DU PUITS COMMUNAL DE LAVOUX A L'EAU COURANTE

Publié le par Les Amis du Patrimoine Lavousien

L'ingéniosité de l'homme pour mettre à la disposition de tous, l'eau, ce bien précieux indispensable à la vie, a de tous temps été remarquable.

Dès le IIIème siècle avant J.C. le premier aqueduc 'l'Aqua Appia" amène l'eau dans Rome. En France, le pont du Gard, aqueduc romain, est un témoignage de cette préoccupation essentielle.

Plus près de nous, l'aqueduc gallo-romain de Poitiers alimentait la ville en eau dès le Ier siècle avant J.C.

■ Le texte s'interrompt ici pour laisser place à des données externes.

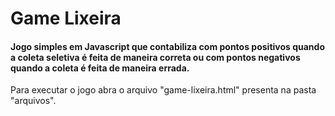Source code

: # Game Lixeira

#### Jogo simples em Javascript que contabiliza com pontos positivos quando a coleta seletiva é feita de maneira correta ou com pontos negativos quando a coleta é feita de maneira errada.

Para executar o jogo abra o arquivo "game-lixeira.html" presenta na pasta "arquivos".


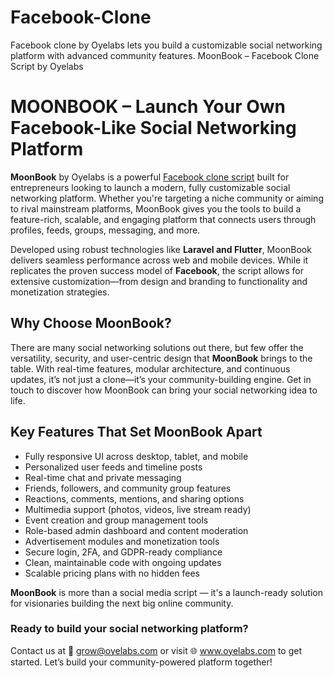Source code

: # Facebook-Clone
Facebook clone by Oyelabs lets you build a customizable social networking platform with advanced community features.
 MoonBook – Facebook Clone Script by Oyelabs
  <meta name="description" content="MoonBook by Oyelabs is a customizable Facebook clone script for launching a scalable social networking platform.">
</head>
<body>

  <h1>MOONBOOK – Launch Your Own Facebook-Like Social Networking Platform</h1>

  <p><strong>MoonBook</strong> by Oyelabs is a powerful <a href="https://oyelabs.com/facebook-clone/" target="_blank">Facebook clone script</a> built for entrepreneurs looking to launch a modern, fully customizable social networking platform. Whether you're targeting a niche community or aiming to rival mainstream platforms, MoonBook gives you the tools to build a feature-rich, scalable, and engaging platform that connects users through profiles, feeds, groups, messaging, and more.</p>

  <p>Developed using robust technologies like <strong>Laravel and Flutter</strong>, MoonBook delivers seamless performance across web and mobile devices. While it replicates the proven success model of <strong>Facebook</strong>, the script allows for extensive customization—from design and branding to functionality and monetization strategies.</p>

  <h2>Why Choose MoonBook?</h2>

  <p>There are many social networking solutions out there, but few offer the versatility, security, and user-centric design that <strong>MoonBook</strong> brings to the table. With real-time features, modular architecture, and continuous updates, it’s not just a clone—it’s your community-building engine. Get in touch to discover how MoonBook can bring your social networking idea to life.</p>

  <h2>Key Features That Set MoonBook Apart</h2>
  <ul>
    <li>Fully responsive UI across desktop, tablet, and mobile</li>
    <li>Personalized user feeds and timeline posts</li>
    <li>Real-time chat and private messaging</li>
    <li>Friends, followers, and community group features</li>
    <li>Reactions, comments, mentions, and sharing options</li>
    <li>Multimedia support (photos, videos, live stream ready)</li>
    <li>Event creation and group management tools</li>
    <li>Role-based admin dashboard and content moderation</li>
    <li>Advertisement modules and monetization tools</li>
    <li>Secure login, 2FA, and GDPR-ready compliance</li>
    <li>Clean, maintainable code with ongoing updates</li>
    <li>Scalable pricing plans with no hidden fees</li>
  </ul>

  <p><strong>MoonBook</strong> is more than a social media script — it's a launch-ready solution for visionaries building the next big online community.</p>

  <h3>Ready to build your social networking platform?</h3>
  <p>Contact us at 📩 <a href="mailto:grow@oyelabs.com">grow@oyelabs.com</a> or visit 🌐 <a href="https://www.oyelabs.com" target="_blank">www.oyelabs.com</a> to get started. Let’s build your community-powered platform together!</p>

</body>
</html>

Lavoux n'est pas Poitiers : pas d'aqueduc, pas de rivière, pas de ruisseaux, pas de sources. Ce sont les puits, les citernes et les mares qui permettaient aux habitants et aux animaux de satisfaire, avant le XXème siècle, les besoins en eau. Ils ne pouvaient se permettre de la gaspiller en raison de l'énergie nécessaire pour se la procurer et de sa rareté. Les anciens du pays nous racontent encore combien était difficile la remontée de l'eau du puits et son portage jusqu'à la maison.

Nous allons dans cette article, parler plus précisément du puits de Lavoux qui se trouvait sur la place du bourg, presque devant de l'église comme nous pouvons le voir sur la carte postale ci-dessous (en bas et à gauche).

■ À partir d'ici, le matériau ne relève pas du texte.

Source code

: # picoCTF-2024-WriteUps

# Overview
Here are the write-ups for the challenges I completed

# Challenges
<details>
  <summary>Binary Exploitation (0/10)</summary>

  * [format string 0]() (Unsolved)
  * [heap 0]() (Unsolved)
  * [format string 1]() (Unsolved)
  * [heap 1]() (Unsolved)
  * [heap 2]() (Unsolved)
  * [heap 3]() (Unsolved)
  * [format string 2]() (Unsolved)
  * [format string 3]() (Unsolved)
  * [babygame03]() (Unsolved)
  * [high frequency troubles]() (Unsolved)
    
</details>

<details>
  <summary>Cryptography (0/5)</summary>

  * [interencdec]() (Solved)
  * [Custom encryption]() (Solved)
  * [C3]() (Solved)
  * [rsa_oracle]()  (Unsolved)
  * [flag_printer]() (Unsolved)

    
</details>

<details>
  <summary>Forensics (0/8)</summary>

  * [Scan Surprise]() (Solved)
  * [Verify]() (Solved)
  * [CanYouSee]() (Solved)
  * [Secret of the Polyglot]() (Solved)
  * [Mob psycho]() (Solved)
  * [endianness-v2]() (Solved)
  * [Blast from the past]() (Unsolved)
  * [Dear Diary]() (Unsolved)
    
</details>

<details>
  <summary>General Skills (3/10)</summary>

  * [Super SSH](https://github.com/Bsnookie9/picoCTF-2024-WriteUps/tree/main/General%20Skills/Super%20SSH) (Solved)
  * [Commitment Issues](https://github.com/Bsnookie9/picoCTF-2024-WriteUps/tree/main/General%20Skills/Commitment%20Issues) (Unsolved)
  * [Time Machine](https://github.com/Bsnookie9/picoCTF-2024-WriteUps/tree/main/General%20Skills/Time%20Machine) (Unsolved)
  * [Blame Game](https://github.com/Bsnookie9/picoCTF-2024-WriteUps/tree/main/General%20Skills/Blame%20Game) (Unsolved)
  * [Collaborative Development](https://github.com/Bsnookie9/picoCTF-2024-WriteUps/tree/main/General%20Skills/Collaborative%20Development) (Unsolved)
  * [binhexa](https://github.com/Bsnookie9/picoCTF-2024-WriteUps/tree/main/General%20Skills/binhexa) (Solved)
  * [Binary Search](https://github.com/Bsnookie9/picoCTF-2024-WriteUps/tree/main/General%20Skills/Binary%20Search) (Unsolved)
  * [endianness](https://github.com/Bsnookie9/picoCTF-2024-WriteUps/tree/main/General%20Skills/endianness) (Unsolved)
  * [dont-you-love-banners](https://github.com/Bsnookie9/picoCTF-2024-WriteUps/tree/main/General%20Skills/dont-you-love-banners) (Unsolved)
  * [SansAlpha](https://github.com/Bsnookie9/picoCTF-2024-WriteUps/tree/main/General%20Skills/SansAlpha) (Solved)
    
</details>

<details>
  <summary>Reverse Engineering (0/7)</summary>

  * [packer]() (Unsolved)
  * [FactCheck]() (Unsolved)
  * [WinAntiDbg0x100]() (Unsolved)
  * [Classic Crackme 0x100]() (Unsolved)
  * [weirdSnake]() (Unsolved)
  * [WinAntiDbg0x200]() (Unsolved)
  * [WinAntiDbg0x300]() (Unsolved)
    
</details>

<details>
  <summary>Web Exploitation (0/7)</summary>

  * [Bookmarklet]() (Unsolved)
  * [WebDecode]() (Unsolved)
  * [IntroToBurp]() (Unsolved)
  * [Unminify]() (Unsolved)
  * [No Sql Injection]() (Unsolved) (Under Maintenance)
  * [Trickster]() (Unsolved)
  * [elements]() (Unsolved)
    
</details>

Le puits communal de Lavoux

Le puits communal de Lavoux

Il est actuellement enfouit sous le goudron de la route.

C'est à partir des éléments trouvés dans des extraits de délibérations du conseil municipal et de dossiers des Archives départementales de la Vienne que nous allons pouvoir en raconter l'histoire.

Utilisé bien avant le XIXème siècle, c'est en juin 1909 que des travaux d'aménagement du puits vont commencer. En effet, le conseil municipal de Lavoux "considérant que le puits communal est dangereux et que son eau peut être contaminée" décide d'y "placer un élévateur pour couvrir ce dernier et empêcher ainsi les accidents et la contamination de l'eau".

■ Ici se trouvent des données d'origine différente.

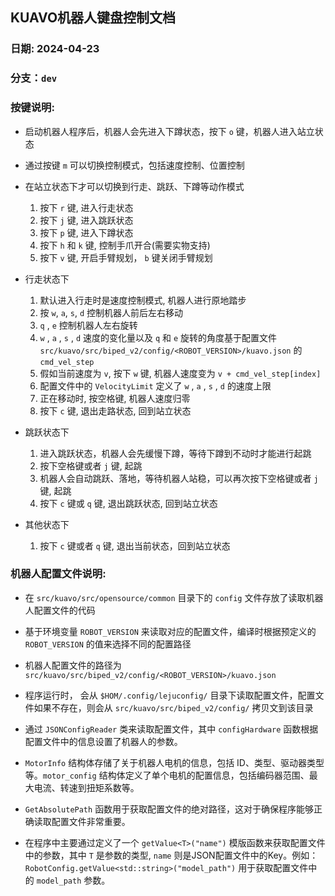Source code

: ## KUAVO机器人键盘控制文档

### 日期: 2024-04-23

### 分支：`dev`

### 按键说明:

* 启动机器人程序后，机器人会先进入下蹲状态，按下 `o` 键，机器人进入站立状态

* 通过按键 `m` 可以切换控制模式，包括速度控制、位置控制

* 在站立状态下才可以切换到行走、跳跃、下蹲等动作模式

  1. 按下 `r` 键, 进入行走状态
  2. 按下 `j` 键, 进入跳跃状态
  3. 按下 `p` 键, 进入下蹲状态
  4. 按下 `h` 和 `k` 键, 控制手爪开合(需要实物支持)
  5. 按下 `v` 键, 开启手臂规划， `b` 键关闭手臂规划

* 行走状态下

  1. 默认进入行走时是速度控制模式, 机器人进行原地踏步
  2. 按 `w`, `a`, `s`, `d` 控制机器人前后左右移动
  3. `q` , `e` 控制机器人左右旋转
  4. `w` , `a` , `s` , `d` 速度的变化量以及 `q` 和 `e` 旋转的角度基于配置文件 `src/kuavo/src/biped_v2/config/<ROBOT_VERSION>/kuavo.json` 的 `cmd_vel_step`
  5. 假如当前速度为 `v`, 按下 `w` 键, 机器人速度变为 `v + cmd_vel_step[index]`
  6. 配置文件中的 `VelocityLimit` 定义了 `w` , `a` , `s` , `d` 的速度上限
  7. 正在移动时, 按空格键, 机器人速度归零
  8. 按下 `c` 键, 退出走路状态, 回到站立状态

* 跳跃状态下

  1. 进入跳跃状态，机器人会先缓慢下蹲，等待下蹲到不动时才能进行起跳
  2. 按下空格键或者 `j` 键, 起跳
  3. 机器人会自动跳跃、落地，等待机器人站稳，可以再次按下空格键或者 `j` 键, 起跳
  4. 按下 `c` 键或 `q` 键, 退出跳跃状态, 回到站立状态

* 其他状态下

  1. 按下 `c` 键或者 `q` 键, 退出当前状态，回到站立状态


### 机器人配置文件说明:

* 在 `src/kuavo/src/opensource/common` 目录下的 `config` 文件存放了读取机器人配置文件的代码
  
* 基于环境变量 `ROBOT_VERSION` 来读取对应的配置文件，编译时根据预定义的 `ROBOT_VERSION` 的值来选择不同的配置路径

* 机器人配置文件的路径为 `src/kuavo/src/biped_v2/config/<ROBOT_VERSION>/kuavo.json`

* 程序运行时， 会从 `$HOM/.config/lejuconfig/` 目录下读取配置文件，配置文件如果不存在，则会从 `src/kuavo/src/biped_v2/config/` 拷贝文到该目录

* 通过 `JSONConfigReader` 类来读取配置文件，其中 `configHardware` 函数根据配置文件中的信息设置了机器人的参数。

* `MotorInfo` 结构体存储了关于机器人电机的信息，包括 ID、类型、驱动器类型等。`motor_config` 结构体定义了单个电机的配置信息，包括编码器范围、最大电流、转速到扭矩系数等。

* `GetAbsolutePath` 函数用于获取配置文件的绝对路径，这对于确保程序能够正确读取配置文件非常重要。
  
* 在程序中主要通过定义了一个 `getValue<T>("name")` 模版函数来获取配置文件中的参数，其中 `T` 是参数的类型, `name` 则是JSON配置文件中的Key。例如：`RobotConfig.getValue<std::string>("model_path")` 用于获取配置文件中的 `model_path` 参数。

Plus tard, en 1929, l'électricité étant arrivée à Lavoux, le conseil municipal envisage d'équiper le puits communal d'une "pompe-hydropompe", composée d'un moteur électrique et d'un réservoir en ciment, sorte de petit château d'eau que l'on peut voir sur cette carte postale ancienne. (côté gauche et en bas de l'image)

La construction destinée à herberger la pompe et le réservoir d'eau

La construction destinée à herberger la pompe et le réservoir d'eau

A l'extérieur du puits une borne fontaine sera installée.

La construction du bâtiment destiné à renfermer le matériel de pompage et à supporter le réservoir sera confiée à Georges Granseigne, entrepreneur de maçonnerie à Lavoux. Le couronnement de ce bâtiment sera fait en pierre de Lavoux.

DU PUITS COMMUNAL DE LAVOUX A L'EAU COURANTE

Le montant total des travaux (pompe et bâtiment) s'élèvera à 21 500 francs. Se pose alors le problème du financement.

Une souscription est ouverte auprès des habitants : elle rapportera 837 francs.

La commune dispose de 4 000 francs sur le budget de 1929 et de 4 000 francs de subvention accordée par le département.

Il manque encore 12 663 francs, que le maire Jean Brissonnet prêtera à la commune. Prêt qui sera remboursable en 20 annuités avec des intérêts que ne devront pas dépasser 9,75 %. Les travaux seront alors réalisés.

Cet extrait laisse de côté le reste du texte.